J.M.Barrie, the author of Peter Pan, personally knows something about being a lost boy;

At the tender age of six, Barrie’s next eldest sibling, his 13 year-old brother, was killed in a tragic accident leaving his mother devastated and swallowed in grief. Trying his best to breathe life into an emotionally drained and unresponsive mother, he adopted the mannerisms of his deceased brother and even began wearing his clothes. He remarked later that his mother found a certain comfort in her deceased son never growing up, therefore never psychologically leaving her.

The impact of attachment trauma on the young Barrie would become paralleled later in his association with the Llewellyn Davies children, whom he later became the legal guardian of. Michael, one of the youngest, is reputed to be the inspiration for Peter Pan – a character Barrie originally created to entertain and amuse the children.

In this latest adaptation of beloved children’s story, the film Pan begins with the infant Peter being left on the steps of a boy’s home by his distraught mother. Set against the bombing blitz directed on London during the Second World War – which forced the immediate evacuation of thousands of the city’s children to safer boarding with strangers throughout towns and cities across the British Isles – it’s no surprise that the themes of separation and abandonment run through the story.
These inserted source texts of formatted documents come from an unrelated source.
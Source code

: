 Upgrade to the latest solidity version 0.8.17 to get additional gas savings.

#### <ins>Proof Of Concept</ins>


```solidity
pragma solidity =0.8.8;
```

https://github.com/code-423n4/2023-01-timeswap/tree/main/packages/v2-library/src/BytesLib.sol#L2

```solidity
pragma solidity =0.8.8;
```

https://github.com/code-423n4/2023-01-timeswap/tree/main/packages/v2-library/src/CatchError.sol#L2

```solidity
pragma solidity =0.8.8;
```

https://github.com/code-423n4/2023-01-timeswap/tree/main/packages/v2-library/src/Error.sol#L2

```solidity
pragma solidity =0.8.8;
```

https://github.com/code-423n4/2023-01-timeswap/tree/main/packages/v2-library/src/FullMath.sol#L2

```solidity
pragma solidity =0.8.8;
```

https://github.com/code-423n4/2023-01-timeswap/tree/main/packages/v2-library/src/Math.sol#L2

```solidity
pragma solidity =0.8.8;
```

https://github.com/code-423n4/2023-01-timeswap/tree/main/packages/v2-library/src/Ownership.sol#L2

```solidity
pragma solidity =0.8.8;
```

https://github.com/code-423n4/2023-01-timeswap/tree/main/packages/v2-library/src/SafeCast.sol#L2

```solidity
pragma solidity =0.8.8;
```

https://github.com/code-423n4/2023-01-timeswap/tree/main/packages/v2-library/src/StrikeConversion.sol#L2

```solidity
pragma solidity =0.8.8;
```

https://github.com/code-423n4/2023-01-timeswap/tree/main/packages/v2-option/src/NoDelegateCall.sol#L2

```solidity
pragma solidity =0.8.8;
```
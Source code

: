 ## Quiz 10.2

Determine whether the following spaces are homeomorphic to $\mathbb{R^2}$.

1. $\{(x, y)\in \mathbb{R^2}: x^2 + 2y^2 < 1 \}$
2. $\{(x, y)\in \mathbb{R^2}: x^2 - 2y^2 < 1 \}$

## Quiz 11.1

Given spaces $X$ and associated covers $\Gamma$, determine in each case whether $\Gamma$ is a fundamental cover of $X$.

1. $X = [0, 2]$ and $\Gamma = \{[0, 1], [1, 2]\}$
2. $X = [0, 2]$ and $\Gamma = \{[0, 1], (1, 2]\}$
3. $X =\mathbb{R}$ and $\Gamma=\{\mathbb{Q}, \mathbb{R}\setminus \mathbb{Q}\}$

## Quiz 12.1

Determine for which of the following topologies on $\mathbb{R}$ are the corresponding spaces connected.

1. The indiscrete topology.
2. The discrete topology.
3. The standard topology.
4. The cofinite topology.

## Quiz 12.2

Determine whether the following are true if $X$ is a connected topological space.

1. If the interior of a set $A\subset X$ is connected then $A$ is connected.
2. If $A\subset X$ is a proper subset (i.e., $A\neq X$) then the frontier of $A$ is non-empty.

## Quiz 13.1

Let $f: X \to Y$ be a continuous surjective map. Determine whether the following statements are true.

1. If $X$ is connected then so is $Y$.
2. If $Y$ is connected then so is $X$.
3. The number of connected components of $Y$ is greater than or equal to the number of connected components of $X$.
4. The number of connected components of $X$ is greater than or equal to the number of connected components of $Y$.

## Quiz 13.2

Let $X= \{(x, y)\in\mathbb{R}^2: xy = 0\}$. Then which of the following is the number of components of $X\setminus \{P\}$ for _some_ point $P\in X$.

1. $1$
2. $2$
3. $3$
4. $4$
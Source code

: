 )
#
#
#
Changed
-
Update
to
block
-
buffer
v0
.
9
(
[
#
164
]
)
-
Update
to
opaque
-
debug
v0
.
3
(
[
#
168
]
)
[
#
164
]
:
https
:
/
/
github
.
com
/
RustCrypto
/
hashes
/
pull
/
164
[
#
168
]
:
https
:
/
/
Peter’s primal wound of attachment trauma created in the original separation presents him with the struggle to formulate his identity in the absence of his biological and personal heritage. Aside from being an enjoyable and engaging story, the recent film adaptation deals with complex psychological and emotional content, really one could say that the film (and original book) contain characters that could be representative of all aspects of Peter’s internal world, in essence, he is really every character he encounters!

The film makes explicit that Peter, now aged twelve, is one of many ‘lost boys’ housed in the orphanage, who  are being stolen in their slumber and captured by pirates to be enslaved by the narcissistic, and overtly unstable Blackbeard. The lost boys are confined to a life of drudgery, mining for fairy ingots, which Blackbeard needs to rejuvenate himself. It is in the mines that Peter first meets Hook, a distant and disillusioned adult who manages to stay connected to Peter long enough for both to successfully escape the mines.

So where does Neverland come in? To insulate himself against the pain of abandonment Peter escapes to a blissful place – Neverland – where he hopes to find his now idealised mother. On arrival, he encounters inhospitable natives who expect him to prove he is the “chosen one” or else face death. Linking back to the theme of abandonment, specifically of children, the concept of being ‘chosen’ is a particularly salient one as they regularly face annihilation anxiety if failing to fulfil the desire placed on them by others and consequently themselves.

Peter eventually befriends Tiger Lilly, a warrior princess, who seeks to fight and protect the fairy kingdom ­- the place where Peter believes he will find his mother. However, he soon discovers his mother is dead, killed at the hands of Blackbeard in an act of murderous rage. Facing this painful truth propels him into a chasm of confusion and narcissistic retreat, as he wrestles with an untrustworthy world – a life long journey for many of us.

A major theme woven throughout the story is believing in one’s self. Peter’s potential to fly is unlocked by the necklace of pan pipes his mother gave him as a baby. Therefore he had the key all along but lacked the self-belief. The hopeful message in Peter’s story is the irrepressible nature of children who tirelessly pursue repair, no matter what age, in the midst of psychic pain and identity confusion. The potential for personality fragmentation in the face of emotional abandonment is cleverly depicted in the story of Peter and his adventures in Neverland.

The film brings to life the complex psychological impact of abandonment for all who experience it, particular to those with adoption and fostering histories but not exclusively so, as there is the wider application for all who have experienced emotionally abandoning primary caregivers, through depression, addiction, anxiety, grief and other mental health challenges.

Finally, Pan the film, captures beautifully the reparative potential for the development of integrated personalities and recovery from attachment trauma. Through supportive and loving relationships, we can indeed all learn to fly!!